■ **What is needed**: The word to look for is "Speeches". Report every line of the entries below that has it.

————

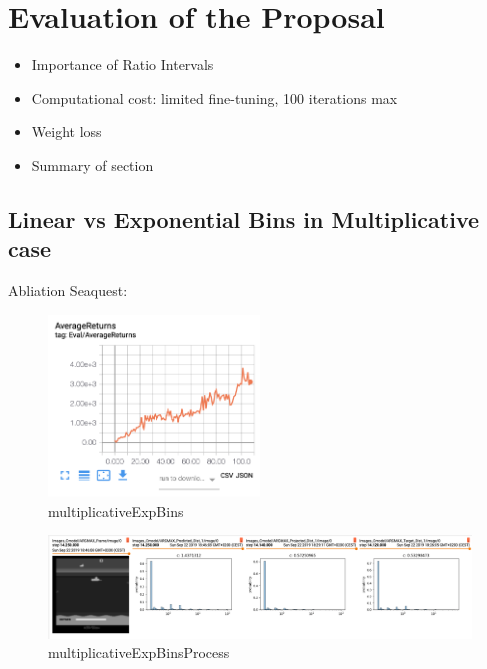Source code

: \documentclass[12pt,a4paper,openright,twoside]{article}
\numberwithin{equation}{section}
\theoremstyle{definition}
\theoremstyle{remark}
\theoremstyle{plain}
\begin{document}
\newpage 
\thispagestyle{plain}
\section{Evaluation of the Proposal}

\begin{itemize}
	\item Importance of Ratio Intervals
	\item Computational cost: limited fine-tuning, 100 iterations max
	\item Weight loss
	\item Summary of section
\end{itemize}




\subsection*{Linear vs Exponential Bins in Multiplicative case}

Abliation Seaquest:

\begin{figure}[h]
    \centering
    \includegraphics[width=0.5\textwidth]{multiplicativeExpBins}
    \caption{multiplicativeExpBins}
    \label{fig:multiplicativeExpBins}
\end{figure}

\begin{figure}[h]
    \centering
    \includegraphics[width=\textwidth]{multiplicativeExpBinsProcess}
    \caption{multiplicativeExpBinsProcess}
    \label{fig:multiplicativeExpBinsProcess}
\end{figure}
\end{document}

————

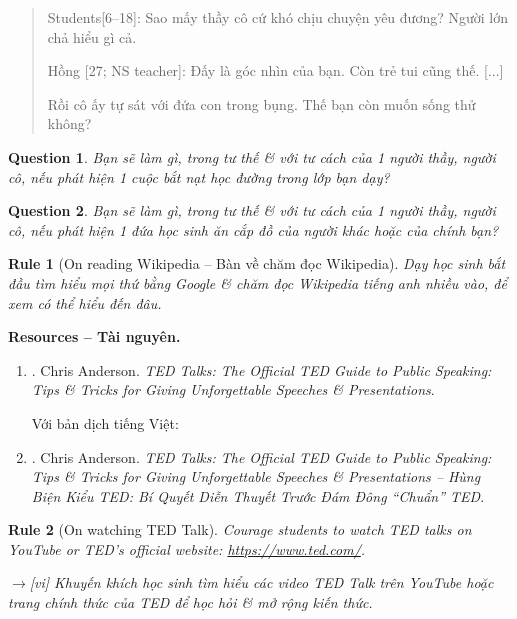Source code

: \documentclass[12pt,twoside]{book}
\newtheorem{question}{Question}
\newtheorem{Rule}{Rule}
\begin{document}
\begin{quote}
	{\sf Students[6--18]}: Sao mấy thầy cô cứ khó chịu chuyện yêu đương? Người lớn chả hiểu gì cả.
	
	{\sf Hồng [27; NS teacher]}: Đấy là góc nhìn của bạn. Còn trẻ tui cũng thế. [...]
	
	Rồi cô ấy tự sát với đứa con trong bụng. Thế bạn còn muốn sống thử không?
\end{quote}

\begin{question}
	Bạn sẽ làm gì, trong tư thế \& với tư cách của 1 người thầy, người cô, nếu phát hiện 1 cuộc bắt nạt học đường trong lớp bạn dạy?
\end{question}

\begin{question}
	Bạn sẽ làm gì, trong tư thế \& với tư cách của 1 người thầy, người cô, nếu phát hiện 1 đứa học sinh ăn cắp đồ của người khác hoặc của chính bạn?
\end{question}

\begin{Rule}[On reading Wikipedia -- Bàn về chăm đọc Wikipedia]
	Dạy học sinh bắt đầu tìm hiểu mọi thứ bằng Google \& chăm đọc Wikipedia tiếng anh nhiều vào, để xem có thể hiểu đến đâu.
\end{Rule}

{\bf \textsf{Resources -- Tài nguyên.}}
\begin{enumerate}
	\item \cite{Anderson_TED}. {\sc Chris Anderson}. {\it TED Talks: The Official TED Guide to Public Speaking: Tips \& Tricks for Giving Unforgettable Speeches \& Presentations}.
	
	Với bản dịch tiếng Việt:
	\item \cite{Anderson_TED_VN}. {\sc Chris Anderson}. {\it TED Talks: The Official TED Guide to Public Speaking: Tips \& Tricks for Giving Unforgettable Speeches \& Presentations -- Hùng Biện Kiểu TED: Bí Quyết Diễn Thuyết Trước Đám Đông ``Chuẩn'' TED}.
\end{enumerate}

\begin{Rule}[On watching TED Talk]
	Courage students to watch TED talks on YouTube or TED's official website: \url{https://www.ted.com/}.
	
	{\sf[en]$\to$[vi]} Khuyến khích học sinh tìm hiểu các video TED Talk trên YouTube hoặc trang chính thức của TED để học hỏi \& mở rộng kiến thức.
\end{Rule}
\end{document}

————

■ **Your solution**:
	\item \cite{Anderson_TED}. {\sc Chris Anderson}. {\it TED Talks: The Official TED Guide to Public Speaking: Tips \& Tricks for Giving Unforgettable Speeches \& Presentations}.
	\item \cite{Anderson_TED_VN}. {\sc Chris Anderson}. {\it TED Talks: The Official TED Guide to Public Speaking: Tips \& Tricks for Giving Unforgettable Speeches \& Presentations -- Hùng Biện Kiểu TED: Bí Quyết Diễn Thuyết Trước Đám Đông ``Chuẩn'' TED}.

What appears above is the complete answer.